What the task asks. Give back the entries exactly, ending with the "All subsequent work" line.

[Available records Boundary: Start]

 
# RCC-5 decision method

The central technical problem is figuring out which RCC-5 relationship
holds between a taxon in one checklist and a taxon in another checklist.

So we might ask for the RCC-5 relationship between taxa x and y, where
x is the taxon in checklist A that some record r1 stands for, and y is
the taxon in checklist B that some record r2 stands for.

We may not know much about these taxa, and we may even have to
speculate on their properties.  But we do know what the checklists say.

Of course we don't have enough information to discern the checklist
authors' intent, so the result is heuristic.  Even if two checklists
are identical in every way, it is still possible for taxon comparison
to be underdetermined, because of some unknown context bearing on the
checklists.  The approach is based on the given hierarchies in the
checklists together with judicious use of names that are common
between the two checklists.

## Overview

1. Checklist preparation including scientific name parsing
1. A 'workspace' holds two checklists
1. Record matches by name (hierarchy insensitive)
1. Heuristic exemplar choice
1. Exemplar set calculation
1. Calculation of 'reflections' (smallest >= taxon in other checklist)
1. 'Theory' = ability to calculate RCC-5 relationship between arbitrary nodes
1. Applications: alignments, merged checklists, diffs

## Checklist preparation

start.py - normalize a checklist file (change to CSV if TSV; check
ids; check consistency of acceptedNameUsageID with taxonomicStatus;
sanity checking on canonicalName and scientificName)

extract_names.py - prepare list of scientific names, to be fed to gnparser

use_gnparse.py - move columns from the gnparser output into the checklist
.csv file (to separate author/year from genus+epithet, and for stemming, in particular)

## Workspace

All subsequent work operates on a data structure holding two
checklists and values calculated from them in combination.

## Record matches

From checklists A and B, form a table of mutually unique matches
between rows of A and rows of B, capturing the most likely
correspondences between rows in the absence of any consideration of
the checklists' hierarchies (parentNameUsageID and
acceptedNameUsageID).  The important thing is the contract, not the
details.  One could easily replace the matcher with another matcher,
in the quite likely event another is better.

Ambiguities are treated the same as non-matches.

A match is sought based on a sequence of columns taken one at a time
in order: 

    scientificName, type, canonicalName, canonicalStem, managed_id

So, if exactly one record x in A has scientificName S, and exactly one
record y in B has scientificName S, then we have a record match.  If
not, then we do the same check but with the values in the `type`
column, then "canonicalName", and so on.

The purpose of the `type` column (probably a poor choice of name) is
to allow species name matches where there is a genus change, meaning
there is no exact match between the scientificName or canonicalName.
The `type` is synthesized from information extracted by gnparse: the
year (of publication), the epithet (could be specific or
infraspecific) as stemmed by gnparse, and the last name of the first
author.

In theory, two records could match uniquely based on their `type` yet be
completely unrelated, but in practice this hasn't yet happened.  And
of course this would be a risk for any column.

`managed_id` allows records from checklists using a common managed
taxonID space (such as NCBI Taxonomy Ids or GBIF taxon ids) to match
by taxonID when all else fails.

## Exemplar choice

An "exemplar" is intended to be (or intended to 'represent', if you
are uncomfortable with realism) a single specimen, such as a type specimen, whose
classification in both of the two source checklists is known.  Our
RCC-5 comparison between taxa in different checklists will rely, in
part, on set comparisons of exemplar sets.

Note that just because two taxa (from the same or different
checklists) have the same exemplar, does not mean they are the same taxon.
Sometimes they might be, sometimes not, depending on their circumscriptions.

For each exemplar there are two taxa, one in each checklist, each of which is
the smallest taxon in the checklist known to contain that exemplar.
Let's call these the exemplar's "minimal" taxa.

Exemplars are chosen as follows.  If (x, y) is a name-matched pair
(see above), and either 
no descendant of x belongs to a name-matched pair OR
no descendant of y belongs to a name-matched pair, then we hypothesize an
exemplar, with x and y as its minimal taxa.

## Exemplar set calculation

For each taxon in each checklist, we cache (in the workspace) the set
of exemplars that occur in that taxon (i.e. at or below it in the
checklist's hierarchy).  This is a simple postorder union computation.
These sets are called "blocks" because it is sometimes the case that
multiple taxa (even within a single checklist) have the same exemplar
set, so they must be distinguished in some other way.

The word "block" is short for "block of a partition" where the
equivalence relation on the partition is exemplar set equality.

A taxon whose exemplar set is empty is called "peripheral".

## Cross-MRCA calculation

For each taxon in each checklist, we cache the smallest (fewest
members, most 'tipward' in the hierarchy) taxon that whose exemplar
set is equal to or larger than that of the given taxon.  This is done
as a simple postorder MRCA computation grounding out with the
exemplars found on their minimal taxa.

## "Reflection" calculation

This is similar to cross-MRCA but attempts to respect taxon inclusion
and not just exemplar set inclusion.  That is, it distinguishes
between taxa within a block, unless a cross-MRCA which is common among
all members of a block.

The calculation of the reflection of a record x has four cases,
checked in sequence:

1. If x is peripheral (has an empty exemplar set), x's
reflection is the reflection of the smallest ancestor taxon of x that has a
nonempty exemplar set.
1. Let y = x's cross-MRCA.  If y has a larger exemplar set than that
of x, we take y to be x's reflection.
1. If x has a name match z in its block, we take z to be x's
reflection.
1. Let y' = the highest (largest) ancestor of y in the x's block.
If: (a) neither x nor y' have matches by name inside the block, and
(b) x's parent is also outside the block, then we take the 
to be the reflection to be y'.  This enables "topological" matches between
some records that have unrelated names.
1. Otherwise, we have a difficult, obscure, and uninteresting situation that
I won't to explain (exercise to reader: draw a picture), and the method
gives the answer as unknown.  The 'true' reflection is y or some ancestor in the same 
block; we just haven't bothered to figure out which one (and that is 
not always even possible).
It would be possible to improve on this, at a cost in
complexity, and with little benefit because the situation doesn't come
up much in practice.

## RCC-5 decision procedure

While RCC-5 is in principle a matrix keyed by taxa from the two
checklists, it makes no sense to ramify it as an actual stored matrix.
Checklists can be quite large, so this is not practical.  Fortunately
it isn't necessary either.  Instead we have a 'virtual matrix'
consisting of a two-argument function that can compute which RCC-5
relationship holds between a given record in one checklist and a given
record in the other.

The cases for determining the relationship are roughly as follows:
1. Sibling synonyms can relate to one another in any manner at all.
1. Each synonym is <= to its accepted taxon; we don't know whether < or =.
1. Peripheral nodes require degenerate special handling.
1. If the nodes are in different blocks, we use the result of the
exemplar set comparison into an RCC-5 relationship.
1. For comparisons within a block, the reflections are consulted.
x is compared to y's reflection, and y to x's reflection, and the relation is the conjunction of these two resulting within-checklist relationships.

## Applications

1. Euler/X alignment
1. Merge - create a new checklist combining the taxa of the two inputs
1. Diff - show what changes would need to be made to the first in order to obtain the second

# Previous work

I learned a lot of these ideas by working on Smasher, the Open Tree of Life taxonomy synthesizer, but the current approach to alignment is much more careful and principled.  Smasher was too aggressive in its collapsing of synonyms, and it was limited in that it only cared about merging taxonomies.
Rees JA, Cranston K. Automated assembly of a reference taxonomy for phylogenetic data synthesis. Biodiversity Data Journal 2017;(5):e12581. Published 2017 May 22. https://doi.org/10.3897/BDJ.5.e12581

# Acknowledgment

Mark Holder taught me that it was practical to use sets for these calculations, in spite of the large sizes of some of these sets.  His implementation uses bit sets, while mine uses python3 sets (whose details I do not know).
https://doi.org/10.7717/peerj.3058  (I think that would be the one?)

[Available records Boundary: End]

Your solution.
# RCC-5 decision method

The central technical problem is figuring out which RCC-5 relationship
holds between a taxon in one checklist and a taxon in another checklist.

So we might ask for the RCC-5 relationship between taxa x and y, where
x is the taxon in checklist A that some record r1 stands for, and y is
the taxon in checklist B that some record r2 stands for.

We may not know much about these taxa, and we may even have to
speculate on their properties.  But we do know what the checklists say.

Of course we don't have enough information to discern the checklist
authors' intent, so the result is heuristic.  Even if two checklists
are identical in every way, it is still possible for taxon comparison
to be underdetermined, because of some unknown context bearing on the
checklists.  The approach is based on the given hierarchies in the
checklists together with judicious use of names that are common
between the two checklists.

## Overview

1. Checklist preparation including scientific name parsing
1. A 'workspace' holds two checklists
1. Record matches by name (hierarchy insensitive)
1. Heuristic exemplar choice
1. Exemplar set calculation
1. Calculation of 'reflections' (smallest >= taxon in other checklist)
1. 'Theory' = ability to calculate RCC-5 relationship between arbitrary nodes
1. Applications: alignments, merged checklists, diffs

## Checklist preparation

start.py - normalize a checklist file (change to CSV if TSV; check
ids; check consistency of acceptedNameUsageID with taxonomicStatus;
sanity checking on canonicalName and scientificName)

extract_names.py - prepare list of scientific names, to be fed to gnparser

use_gnparse.py - move columns from the gnparser output into the checklist
.csv file (to separate author/year from genus+epithet, and for stemming, in particular)

## Workspace

All subsequent work operates on a data structure holding two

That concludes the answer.